Philippe Leuckx, Lumière nomade, poèmes, éd. M.E.O., préface de Monique Thomassettie, 56 pp, 12  €.

 

lumière nomadeSignalons d’emblée que Philippe Leuckx a reçu le prix Robert Goffin pour ce recueil, et que ce prix est largement mérité: c’est l’un de ses meilleurs.

Dès le titre, alliance inattendue de deux termes non pas contradictoires, un peu appariés même, puisqu’en termes de religion on parle souvent de « marcher vers la lumière ». Mais cela suppose une lumière fixe, et un marcheur qui bouge. Ici, c’est la lumière qui est nomade. De même, dès le premier poème, trouvons-nous l’alliance du son et de la lumière. Cette lumière passe par ses mots, à travers lui.

A la page 8: nous sommes tous vivants et fraternels dans cette diversité: tous en train de cheminer. A la page 9, Le souvenir s’ouvre à moi comme d’un coffret préservé : ceci est éminemment proustien. La dialectique de l’oubli et du souvenir, les intermittences de la mémoire qui réveillent les impressions sensorielles.

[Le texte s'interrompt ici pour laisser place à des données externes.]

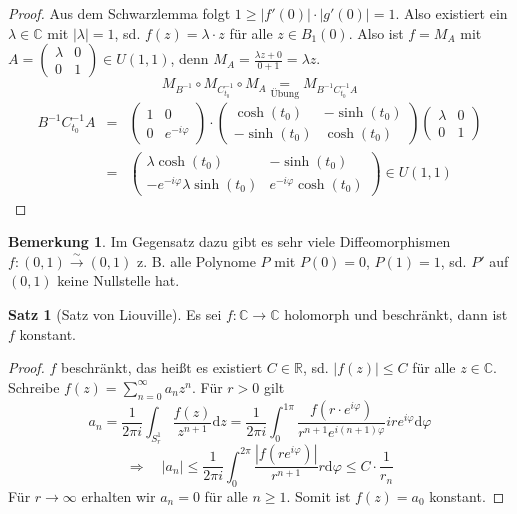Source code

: \documentclass[11pt,titlepage]{article}
\theoremstyle{definition}
\newtheorem{theorem}{Satz}[section]
\newtheorem{remark}{Bemerkung}
\theoremstyle{remark}
\begin{document}
\begin{proof}
		Aus dem Schwarzlemma folgt $1\geq |f'(0)|\cdot |g'(0)|=1$. Also existiert ein $\lambda\in 
		\mathbb{C}$ mit $|\lambda|=1$, sd. $f(z)=\lambda \cdot z$ für alle $z\in B_1(0)$. 
		Also ist $f=M_A$ mit $A=\left( \begin{smallmatrix}\lambda&0\\0&1\end{smallmatrix}\right) 
		\in U(1,1)$, denn $M_A =\frac{\lambda z+0}{0+1}=\lambda z$.
		\[M_{B^{-1}}\circ M_{C_{t_0}^{-1}}\circ M_A \underset{\text{Übung}}{=} M_{B^{-1}C_{t_0}^{-1}A}\]
		\begin{eqnarray*}
			B^{-1}C_{t_0}^{-1} A &=& \begin{pmatrix}1&0\\0&e^{-i\varphi}\end{pmatrix}\cdot 
			\begin{pmatrix}\cosh(t_0)&-\sinh(t_0)\\-\sinh(t_0)&\cosh(t_0)\end{pmatrix}
			\begin{pmatrix}\lambda&0\\0&1\end{pmatrix}\\
			&=&\begin{pmatrix} \lambda \cosh(t_0)&-\sinh(t_0)\\-e^{-i\varphi}\lambda\sinh(t_0) &
			e^{-i\varphi}\cosh(t_0)\end{pmatrix}\in U(1,1)
		\end{eqnarray*}
	\end{proof}
	
	\begin{remark}
		Im Gegensatz dazu gibt es sehr viele Diffeomorphismen $f:(0,1)\overset{\sim}{\to}(0,1)$ 
		z. B. alle Polynome $P$ mit $P(0)=0$, $P(1)=1$, sd. $P'$ auf $(0,1)$ keine Nullstelle hat.
	\end{remark}
	
	\begin{theorem}[Satz von Liouville]
		Es sei $f:\mathbb{C}\to\mathbb{C}$ holomorph und beschränkt, dann ist $f$ konstant.
	\end{theorem}
	
	\begin{proof}
		$f$ beschränkt, das heißt es existiert $C\in\mathbb{R}$, sd. $|f(z)|\leq C$ für alle 
		$z\in\mathbb{C}$. Schreibe $f(z)=\sum_{n=0}^{\infty} a_n z^n$. Für $r>0$ gilt
		\[a_n=\frac{1}{2\pi i}\int_{S_r^1}\frac{f(z)}{z^{n+1}}\mathrm{d}z =
		\frac{1}{2\pi i}\int_0^{1\pi}\frac{f(r\cdot e^{i\varphi})}{r^{n+1}e^{i(n+1)\varphi}}ire^{i\varphi}
		\mathrm{d}\varphi \]
		\[ \Rightarrow\quad |a_n|\leq \frac{1}{2\pi i}\int_0^{2\pi}\frac{|f(re^{i\varphi})|}{r^{n+1}}r 
		\mathrm{d}\varphi\leq C\cdot \frac{1}{r_n} \]
		Für $r\to\infty$ erhalten wir $a_n =0$ für alle $n\geq 1$. Somit ist $f(z)=a_0$ konstant.
	\end{proof}
	
\end{document}
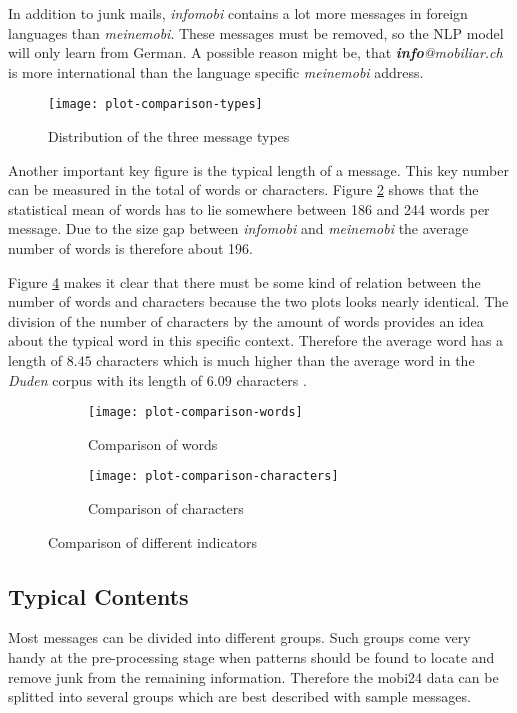 In addition to junk mails, \emph{infomobi} contains a lot more messages in foreign languages than \emph{meinemobi}. These messages
must be removed, so the NLP model will only learn from German. A possible reason might be, that \emph{\textbf{info}@mobiliar.ch}
is more international than the language specific \emph{meinemobi} address.

\begin{figure}[!ht]
    \centering
    \texttt{[image: plot-comparison-types]}
    \caption{Distribution of the three message types}
    \label{fig:plot-comparison-types}
\end{figure}

Another important key figure is the typical length of a message. This key number can be measured in the total of words or characters.
Figure \ref{fig:plot-comparison-words} shows that the statistical mean of words has to lie somewhere between 186 and 244 words per
message. Due to the size gap between \emph{infomobi} and \emph{meinemobi} the average number of words is therefore about 196.

Figure \ref{fig:plot-comparison-characters} makes it clear that there must be some kind of relation between the number of words
and characters because the two plots looks nearly identical. The division of the number of characters by the amount of words provides
an idea about the typical word in this specific context. Therefore the average word has a length of $8.45$ characters which is much 
higher than the average word in the \emph{\Gls{Duden}} corpus with its length of $6.09$ characters \cite{duden}.

\begin{figure}[!ht]
    \begin{subfigure}{0.5\textwidth}
        \texttt{[image: plot-comparison-words]} 
        \caption{Comparison of words}
        \label{fig:plot-comparison-words}
    \end{subfigure}
    \begin{subfigure}{0.5\textwidth}
        \texttt{[image: plot-comparison-characters]}
        \caption{Comparison of characters}
        \label{fig:plot-comparison-characters}
    \end{subfigure}
    \caption{Comparison of different indicators}
\end{figure}

\subsection{Typical Contents}
\label{chap:typical-contents}
Most messages can be divided into different groups. Such groups come very handy at the pre-processing stage when patterns should be
found to locate and remove junk from the remaining information. Therefore the mobi24 data can be splitted into several groups which
are best described with sample messages.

Mais il s’agit là d’une mémoire qui se nourrit de choses très concrètes et quotidiennes, des visages, des odeurs, des rues, des prénoms. On le sent proche d’un Christian Bobin,d’un René-Guy Cadou.

Ainsi, à la page 13: Rues de Rome,si proches, si lointaines, toutes en mon cœur. Comme chez Proust encore, le nom du lieu, et les rues de Rome constituent ici en quelque sorte une allégorie, ou mieux une hypostase de la mémoire. A la page 15 encore, A peine un chemin pour épauler la mémoire. Nomade, proche et lointaine à la fois, au risque de se perdre. Le titre trouvera encore à la page 22 un beau développement. La lumière nomade, c’est en fait celle-là, entre chien et loup, où l’obscurité et la lumière se répondent et se confondent, jusqu’à brouiller les cartes. Il en va ainsi aussi des intermittences de la mémoire et de l’oubli.

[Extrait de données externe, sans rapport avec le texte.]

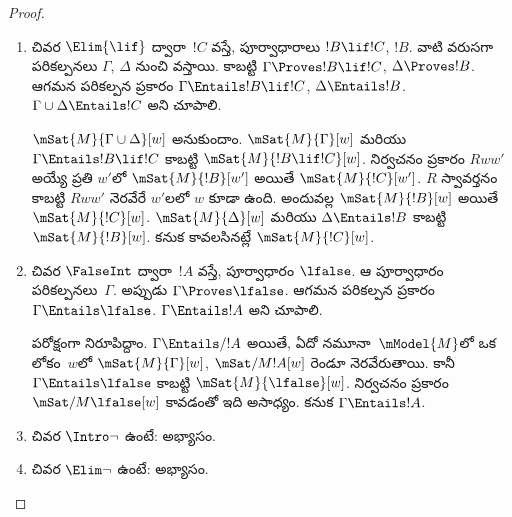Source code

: \documentclass[../../../include/open-logic-section]{subfiles}
\begin{document}
\begin{proof}
\begin{enumerate}
    $\mSat{M}{\Gamma}[w]$ అనుకుందాం. $Rww'$
    అయ్యే ప్రతి $w'$లో $\mSat{M}{!B}[w']$
    అయితే $\mSat{M}{!C}[w']$ అని చూపాలి.
    కాబట్టి $Rww'$ మరియు $\mSat{M}{!B}[w']$
    అనుకుందాం. 
    ప్రకారం $\mSat{M}{\Gamma}[w']$.
    $\Gamma \cup \{!B\} \Entails !C$ కాబట్టి
    కావలసినట్లే $\mSat{M}{!C}[w']$.

  \item {}
    చివర $\Elim{\lif}$ ద్వారా~$!C$ వస్తే,
    పూర్వాధారాలు $!B \lif !C$, $!B$.
    వాటి 
    వరుసగా 
    పరికల్పనలు $\Gamma$, $\Delta$ నుంచి వస్తాయి.
    కాబట్టి $\Gamma \Proves !B \lif !C$,
    $\Delta
    \Proves !B$. ఆగమన పరికల్పన ప్రకారం
    $\Gamma \Entails !B \lif !C$, $\Delta
    \Entails !B$. $\Gamma \cup \Delta \Entails !C$
    అని చూపాలి.

    $\mSat{M}{\Gamma \cup \Delta}[w]$ అనుకుందాం.
    $\mSat{M}{\Gamma}[w]$ మరియు
    $\Gamma \Entails !B \lif !C$ కాబట్టి
    $\mSat{M}{!B \lif !C}[w]$. నిర్వచనం ప్రకారం
    $Rww'$ అయ్యే ప్రతి $w'$లో
    $\mSat{M}{!B}[w']$ అయితే
    $\mSat{M}{!C}[w']$. $R$ స్వావర్తనం కాబట్టి
    $Rww'$ నెరవేరే $w'$లలో $w$ కూడా ఉంది. అందువల్ల
    $\mSat{M}{!B}[w]$ అయితే
    $\mSat{M}{!C}[w]$. $\mSat{M}{\Delta}[w]$
    మరియు $\Delta
    \Entails !B$ కాబట్టి $\mSat{M}{!B}[w]$.
    కనుక కావలసినట్లే $\mSat{M}{!C}[w]$.

  \item {}
    చివర $\FalseInt$ ద్వారా~$!A$ వస్తే,
    పూర్వాధారం $\lfalse$. ఆ పూర్వాధారం
    పరికల్పనలు~$\Gamma$. అప్పుడు $\Gamma
    \Proves \lfalse$. ఆగమన పరికల్పన ప్రకారం
    $\Gamma \Entails \lfalse$. $\Gamma
    \Entails !A$ అని చూపాలి.

    పరోక్షంగా నిరూపిద్దాం. $\Gamma \Entails/ !A$
    అయితే, ఏదో నమూనా~$\mModel{M}$లో ఒక లోకం~$w$లో
    $\mSat{M}{\Gamma}[w]$, $\mSat/{M}{!A}[w]$
    రెండూ నెరవేరుతాయి. కానీ $\Gamma \Entails
    \lfalse$ కాబట్టి $\mSat{M}{\lfalse}[w]$.
    నిర్వచనం ప్రకారం $\mSat/{M}{\lfalse}[w]$
    కావడంతో ఇది అసాధ్యం. కనుక $\Gamma
    \Entails !A$.
  \item {}
    చివర $\Intro\lnot$ ఉంటే: అభ్యాసం.
  \item {}
    చివర $\Elim\lnot$ ఉంటే: అభ్యాసం.
  \end{enumerate}
\end{proof}
\end{document}
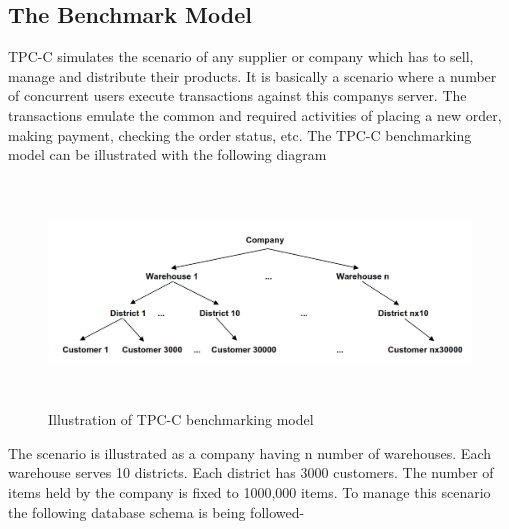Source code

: \documentclass[12pt]{book}
\begin{document}
  \subsection{The Benchmark Model}
  TPC-C simulates the scenario of any supplier or company which has to sell, manage and distribute their products. 
  It is basically a scenario where a number of concurrent users execute transactions against this companys server. 
  The transactions emulate the common and required activities of placing a new order, making payment, checking the order status, etc.
  The TPC-C benchmarking model can be illustrated with the following diagram\cite{Bench}\cite{Standard}\cite{Tpcc-pdf}

  \begin{figure}[H]
   \centering
   \includegraphics[width=17cm, height=6cm]{images/tpcc_intro1}
   \caption{Illustration of TPC-C benchmarking model\label{fig:fig11_JMeter}}
  \end{figure}
  
  The scenario is illustrated as a company having n number of warehouses.
  Each warehouse serves 10 districts. Each district has 3000 customers. The number of items held by the company is fixed to 1000,000 items.
  To manage this scenario the following database schema is being followed-\\
  
\end{document}
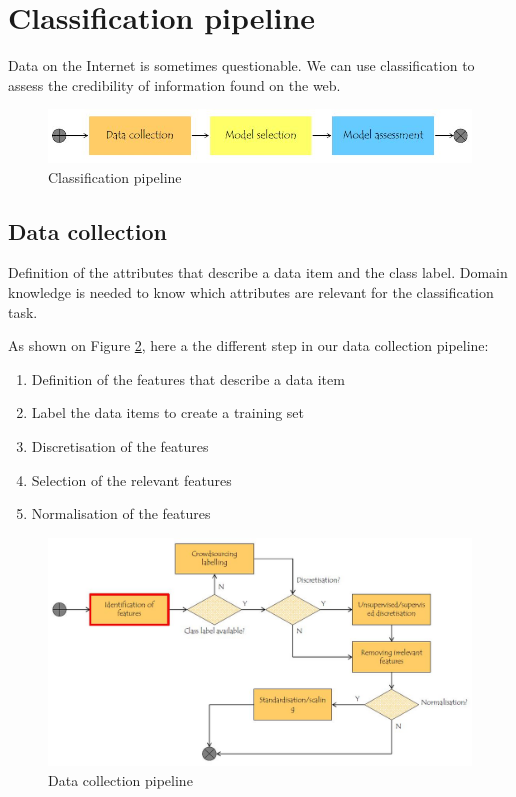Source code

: \section{Classification pipeline}
Data on the Internet is sometimes questionable. We can use classification to assess the credibility of information found on the web.

\begin{figure}[!ht]
  \centering
  \includegraphics[width=1.0\linewidth]{figures/classification_pipeline}
  \caption{Classification pipeline}
  \label{fig:classificationPipeline}
\end{figure}

\subsection*{Data collection}
Definition of the attributes that describe a data item and the class label. Domain knowledge is needed to know which attributes are relevant for the classification task.

As shown on Figure \ref{fig:dataCollection}, here a the different step in our data collection pipeline:
\begin{enumerate}
	\item Definition of the features that describe a data item
	\item Label the data items to create a training set
	\item Discretisation of the features
	\item Selection of the relevant features
	\item Normalisation of the features
\end{enumerate}

\begin{figure}[!ht]
  \centering
  \includegraphics[width=1.0\linewidth]{figures/data_collection}
  \caption{Data collection pipeline}
  \label{fig:dataCollection}
\end{figure}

A la page 23, c’est un enfant qui devient le regard principal – et tout dans ce texte-ci épouse la douceur de l’enfance.

Une écriture très fine, très soignée, très soigneuse, et passant comme au peigne fin les sensations, les mots qui cherchent à les traduire. Un travail qui est fait en tramail aux mailles très serrées.

A la page 35 sont évoqués les rapports entre le poète et le poème, dans le même clair-obcur que pour la mémoire. On se voit soi-même dans une lumière intermittente, nomade. Et à la page 43, l’antinomie nuit/jour, lumière/obscurité, présence/oubli est nouée, en termes plus assurés, aux lignes plus franches.

Il terminera à la page 53 par la vanité du je, tout étant vanité, en fin de compte, comme dit l’Ecclésiaste, mais n’est-ce pas la quête elle-même d’une lumière, quelque nomade qu’elle soit, qui est en nous ce qu’il y a de plus ferme et de plus assuré?

Et je me suis moi-même perdu un peu au hasard des poèmes, comme on s’égare dans les rues d’une ville familière…invite sans doute à revenir, re-parcourir, et se reperde.